- Record set -

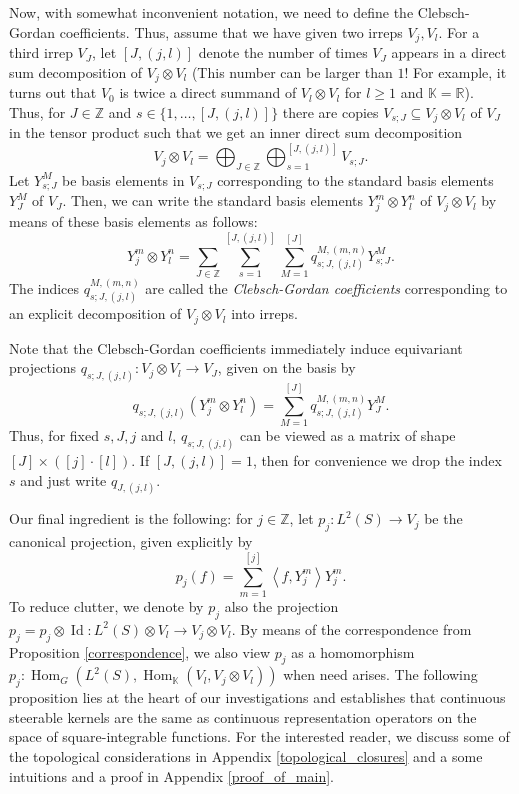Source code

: \documentclass[12pt, a4paper]{article}
\theoremstyle{plain}
\theoremstyle{definition}
\theoremstyle{remark}
\newcommand{\Z}{\mathds{Z}}
\newcommand{\R}{\mathds{R}}
\newcommand{\K}{\mathds{K}}
\DeclareMathOperator{\Hom}{Hom}
\DeclareMathOperator{\Id}{Id}
\begin{document}
Now, with somewhat inconvenient notation, we need to define the Clebsch-Gordan coefficients. Thus, assume that we have given two irreps $V_j, V_l$. For a third irrep $V_J$, let $[J,(j,l)]$ denote the number of times $V_J$ appears in a direct sum decomposition of $V_j \otimes V_l$ (This number can be larger than $1$! For example, it turns out that $V_0$ is twice a direct summand of $V_l \otimes V_l$ for $l \geq 1$ and $\K = \R$). Thus, for $J \in \Z$ and $s \in \{1, \dots, [J,(j,l)]\}$ there are copies $V_{s;J} \subseteq V_j \otimes V_l$ of $V_J$ in the tensor product such that we get an inner direct sum decomposition
\begin{equation*}
V_j \otimes V_l = \bigoplus_{J \in \Z} \bigoplus_{s = 1}^{[J,(j,l)]} V_{s;J}.
\end{equation*}
Let $Y_{s;J}^M$ be basis elements in $V_{s;J}$ corresponding to the standard basis elements $Y_{J}^M$ of $V_J$. Then, we can write the standard basis elements $Y_j^m \otimes Y_l^n$ of $V_j \otimes V_l$ by means of these basis elements as follows:
\begin{equation*}
Y_j^m \otimes Y_l^n = \sum_{J \in \Z} \sum_{s = 1}^{[J, (j,l) ]} \sum_{M = 1}^{[J]} q^{M,(m,n)}_{s; J, (j,l)}Y^M_{s; J}.
\end{equation*}
The indices $q^{M,(m,n)}_{s; J, (j,l)}$ are called the \emph{Clebsch-Gordan coefficients} corresponding to an explicit decomposition of $V_j \otimes V_l$ into irreps.

Note that the Clebsch-Gordan coefficients immediately induce equivariant projections $q_{s; J, (j,l)}: V_j \otimes V_l \to V_J$, given on the basis by
\begin{equation*}
q_{s; J, (j,l)}(Y_j^m \otimes Y_l^n) = \sum_{M = 1}^{[J]} q^{M,(m,n)}_{s; J, (j,l)} Y_J^{M}.
\end{equation*}
Thus, for fixed $s,J,j$ and $l$, $q_{s;J,(j,l)}$ can be viewed as a matrix of shape $[J]\times ([j]\cdot [l])$. If $[J,(j,l)] = 1$, then for convenience we drop the index $s$ and just write $q_{J,(j,l)}$.

Our final ingredient is the following: for $j \in \Z$, let $p_j: L^2(S) \to V_j$ be the canonical projection, given explicitly by
\begin{equation*}
p_j(f) = \sum_{m = 1}^{[j]} \left\langle  f, Y_j^m \right\rangle Y_j^m.
\end{equation*}
To reduce clutter, we denote by $p_j$ also the projection $p_j = p_j \otimes \Id: L^2(S) \otimes V_l \to V_j \otimes V_l$. By means of the correspondence from Proposition \ref{correspondence}, we also view $p_j$ as a homomorphism $p_j: \Hom_G(L^2(S), \Hom_\K(V_l, V_j \otimes V_l))$ when need arises. The following proposition lies at the heart of our investigations and establishes that continuous steerable kernels are the same as continuous representation operators on the space of square-integrable functions. For the interested reader, we discuss some of the topological considerations in Appendix \ref{topological_closures} and a some intuitions and a proof in Appendix \ref{proof_of_main}.
\end{document}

- Action item -
Filter the records above down to the lines that hold the string "write".

- Task solution -
Let $Y_{s;J}^M$ be basis elements in $V_{s;J}$ corresponding to the standard basis elements $Y_{J}^M$ of $V_J$. Then, we can write the standard basis elements $Y_j^m \otimes Y_l^n$ of $V_j \otimes V_l$ by means of these basis elements as follows:
Thus, for fixed $s,J,j$ and $l$, $q_{s;J,(j,l)}$ can be viewed as a matrix of shape $[J]\times ([j]\cdot [l])$. If $[J,(j,l)] = 1$, then for convenience we drop the index $s$ and just write $q_{J,(j,l)}$.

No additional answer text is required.